-- Assignment --
Within these entries, which lines include the string "Charańczuk"? Copy each one.

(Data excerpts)
- - -
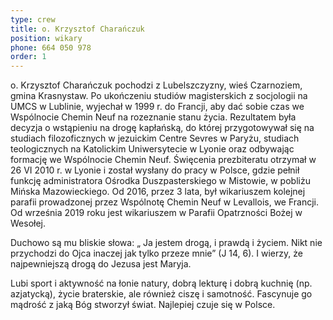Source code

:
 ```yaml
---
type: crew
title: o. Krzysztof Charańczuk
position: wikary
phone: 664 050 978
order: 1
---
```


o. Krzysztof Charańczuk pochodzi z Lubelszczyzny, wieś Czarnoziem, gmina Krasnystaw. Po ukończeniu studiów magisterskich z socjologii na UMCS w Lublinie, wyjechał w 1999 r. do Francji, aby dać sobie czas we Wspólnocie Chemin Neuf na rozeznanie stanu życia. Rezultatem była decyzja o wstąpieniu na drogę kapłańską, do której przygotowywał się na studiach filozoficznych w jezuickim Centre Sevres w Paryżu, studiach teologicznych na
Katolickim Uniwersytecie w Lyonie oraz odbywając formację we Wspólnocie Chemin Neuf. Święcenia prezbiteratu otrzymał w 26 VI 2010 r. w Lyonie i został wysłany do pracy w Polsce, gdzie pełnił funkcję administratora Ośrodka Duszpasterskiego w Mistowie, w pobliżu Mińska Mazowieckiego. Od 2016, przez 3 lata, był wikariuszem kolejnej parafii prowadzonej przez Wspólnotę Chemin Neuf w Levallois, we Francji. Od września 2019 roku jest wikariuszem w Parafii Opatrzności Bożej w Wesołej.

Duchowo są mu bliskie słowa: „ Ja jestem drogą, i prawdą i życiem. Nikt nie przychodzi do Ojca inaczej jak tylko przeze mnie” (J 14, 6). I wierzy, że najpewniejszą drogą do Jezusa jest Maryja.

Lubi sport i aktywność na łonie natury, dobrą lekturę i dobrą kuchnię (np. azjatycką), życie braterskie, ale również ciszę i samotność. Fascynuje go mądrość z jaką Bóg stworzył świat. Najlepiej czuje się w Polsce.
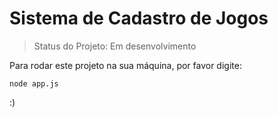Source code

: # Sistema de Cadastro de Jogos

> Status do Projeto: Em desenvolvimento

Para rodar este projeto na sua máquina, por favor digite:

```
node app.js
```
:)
- - -
-- Reply --
title: o. Krzysztof Charańczuk
o. Krzysztof Charańczuk pochodzi z Lubelszczyzny, wieś Czarnoziem, gmina Krasnystaw. Po ukończeniu studiów magisterskich z socjologii na UMCS w Lublinie, wyjechał w 1999 r. do Francji, aby dać sobie czas we Wspólnocie Chemin Neuf na rozeznanie stanu życia. Rezultatem była decyzja o wstąpieniu na drogę kapłańską, do której przygotowywał się na studiach filozoficznych w jezuickim Centre Sevres w Paryżu, studiach teologicznych na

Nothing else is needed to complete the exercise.